CASEY HUDSON | Casey was producer and project director on Star Wars: Knights of the Old Republic.
RAY MUZYKA | Ray was joint-CEO of BioWare Corp. and was executive producer of Star Wars: Knights of the Old Republic.
JAMES OHLEN | James was the lead designer of Star Wars: Knights of the Old Republic.
GREG ZESCHUK | Greg was joint-CEO of BioWare Corp. and was executive producer of Star Wars: Knights of the Old Republic
Many of the design decisions made, and project management methodologies used at BioWare during the development of Star Wars: Knights of the Old Republic (KOTOR) were built on the experience of our exceptional staff from our past projects such as Baldur's Gate 1 and 2, Neverwinter Nights, and MDK2. We set our high goals for the combat system: first, we wanted our system to leverage the fun of BioWare's past RPGs and the experience we gained from them. In addition, the combat system needed to look as exciting as the battles in the Star Wars movies. Finally, the combat system and the game in general had to feature an interface that was very accessible; we wanted any player who likes Star Wars, likes playing Xbox or PC games, or likes console or PC RPGs, to have fun with the combat techniques in KOTOR.

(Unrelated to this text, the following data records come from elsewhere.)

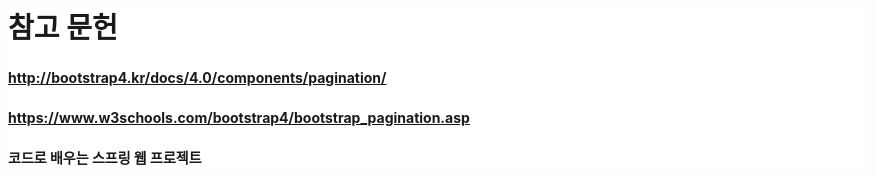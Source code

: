 

# 참고 문헌

#### http://bootstrap4.kr/docs/4.0/components/pagination/

#### https://www.w3schools.com/bootstrap4/bootstrap_pagination.asp

#### 코드로 배우는 스프링 웹 프로젝트

#### 





#### 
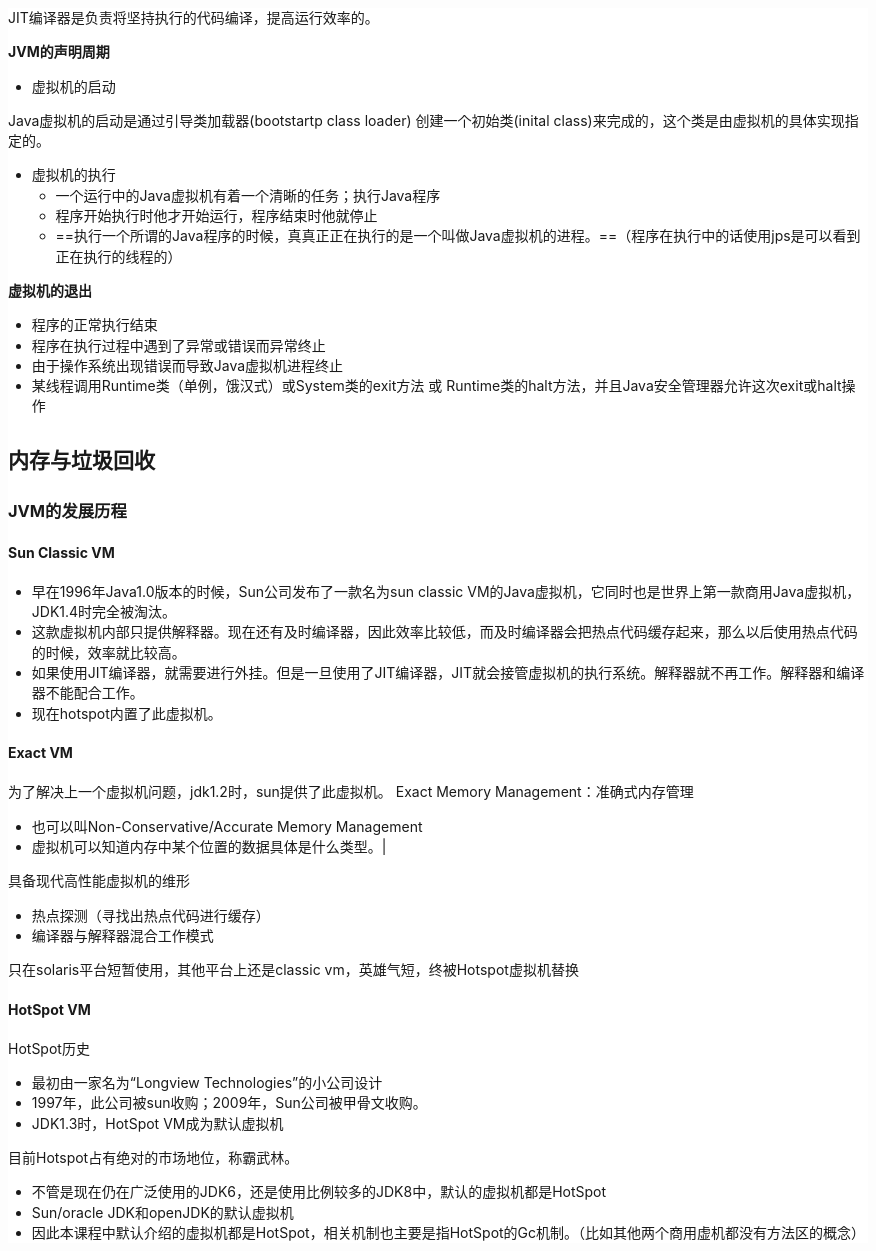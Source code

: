 
JIT编译器是负责将坚持执行的代码编译，提高运行效率的。

**JVM的声明周期**

- 虚拟机的启动

Java虚拟机的启动是通过引导类加载器(bootstartp class loader) 创建一个初始类(inital class)来完成的，这个类是由虚拟机的具体实现指定的。

- 虚拟机的执行
  - 一个运行中的Java虚拟机有着一个清晰的任务；执行Java程序
  - 程序开始执行时他才开始运行，程序结束时他就停止
  - ==执行一个所谓的Java程序的时候，真真正正在执行的是一个叫做Java虚拟机的进程。==（程序在执行中的话使用jps是可以看到正在执行的线程的）

**虚拟机的退出**

- 程序的正常执行结束
- 程序在执行过程中遇到了异常或错误而异常终止
- 由于操作系统出现错误而导致Java虚拟机进程终止
- 某线程调用Runtime类（单例，饿汉式）或System类的exit方法 或 Runtime类的halt方法，并且Java安全管理器允许这次exit或halt操作



## 内存与垃圾回收

### JVM的发展历程

####  Sun Classic VM

- 早在1996年Java1.0版本的时候，Sun公司发布了一款名为sun classic VM的Java虚拟机，它同时也是世界上第一款商用Java虚拟机，JDK1.4时完全被淘汰。
- 这款虚拟机内部只提供解释器。现在还有及时编译器，因此效率比较低，而及时编译器会把热点代码缓存起来，那么以后使用热点代码的时候，效率就比较高。
- 如果使用JIT编译器，就需要进行外挂。但是一旦使用了JIT编译器，JIT就会接管虚拟机的执行系统。解释器就不再工作。解释器和编译器不能配合工作。
- 现在hotspot内置了此虚拟机。

####  Exact VM

为了解决上一个虚拟机问题，jdk1.2时，sun提供了此虚拟机。 Exact Memory Management：准确式内存管理

- 也可以叫Non-Conservative/Accurate Memory Management
- 虚拟机可以知道内存中某个位置的数据具体是什么类型。|

具备现代高性能虚拟机的维形

- 热点探测（寻找出热点代码进行缓存）
- 编译器与解释器混合工作模式

只在solaris平台短暂使用，其他平台上还是classic vm，英雄气短，终被Hotspot虚拟机替换

#### HotSpot VM

HotSpot历史

- 最初由一家名为“Longview Technologies”的小公司设计
- 1997年，此公司被sun收购；2009年，Sun公司被甲骨文收购。
- JDK1.3时，HotSpot VM成为默认虚拟机

目前Hotspot占有绝对的市场地位，称霸武林。

- 不管是现在仍在广泛使用的JDK6，还是使用比例较多的JDK8中，默认的虚拟机都是HotSpot
- Sun/oracle JDK和openJDK的默认虚拟机
- 因此本课程中默认介绍的虚拟机都是HotSpot，相关机制也主要是指HotSpot的Gc机制。（比如其他两个商用虚机都没有方法区的概念）
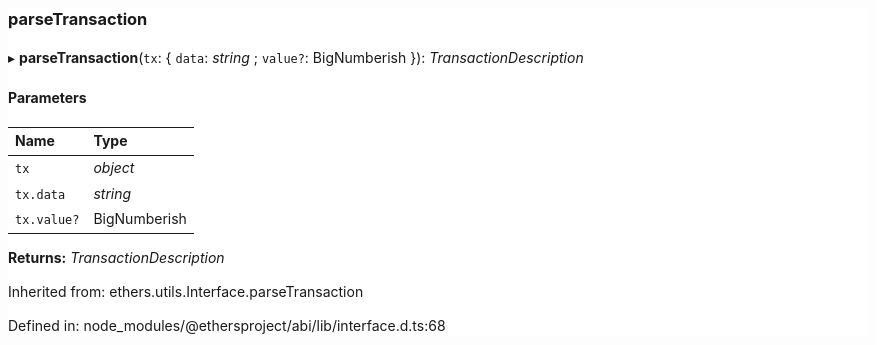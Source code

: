 
### parseTransaction

▸ **parseTransaction**(`tx`: { `data`: _string_ ; `value?`: BigNumberish }): _TransactionDescription_

#### Parameters

| Name        | Type         |
| :---------- | :----------- |
| `tx`        | _object_     |
| `tx.data`   | _string_     |
| `tx.value?` | BigNumberish |

**Returns:** _TransactionDescription_

Inherited from: ethers.utils.Interface.parseTransaction

Defined in: node_modules/@ethersproject/abi/lib/interface.d.ts:68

Building a new and unique game system is difficult at the best of times, but the most valuable asset a team can have is people that have tried similar things in the past. Fortunately, many of the senior members of the KOTOR team cut their teeth on the original Baldur's Gate, where we first developed the processes allowing us to make enormous games with new methods of depicting RPG combat. After developing Baldur's Gate 1 and 2, Neverwinter Nights, and expansions to both series, we had trained — and retained — a very strong group skilled in the development of far-reaching game systems, and we had prototyped many different combat models over the years. Add to that experience a few forays into console development (MDK2 for the Dreamcast and PS2), and we had a team with all the experience required to navigate the pitfalls and rewards for a large, mainstream console RPG.
We leveraged the experience of our team by making use of the personal round-based system (one action per three-second round per character) used in our previous titles. In addition, we had experience in using Dungeons & Dragons' D20 system to create a satisfying type of party-based combat, something we wanted to replicate in KOTOR. By basing the system on the personal roundbased system of the Star Wars D20 rules, we weren't trying to reinvent the wheel. Instead, we built upon what had succeeded in the past, adjusting it for the new goals for this particular game.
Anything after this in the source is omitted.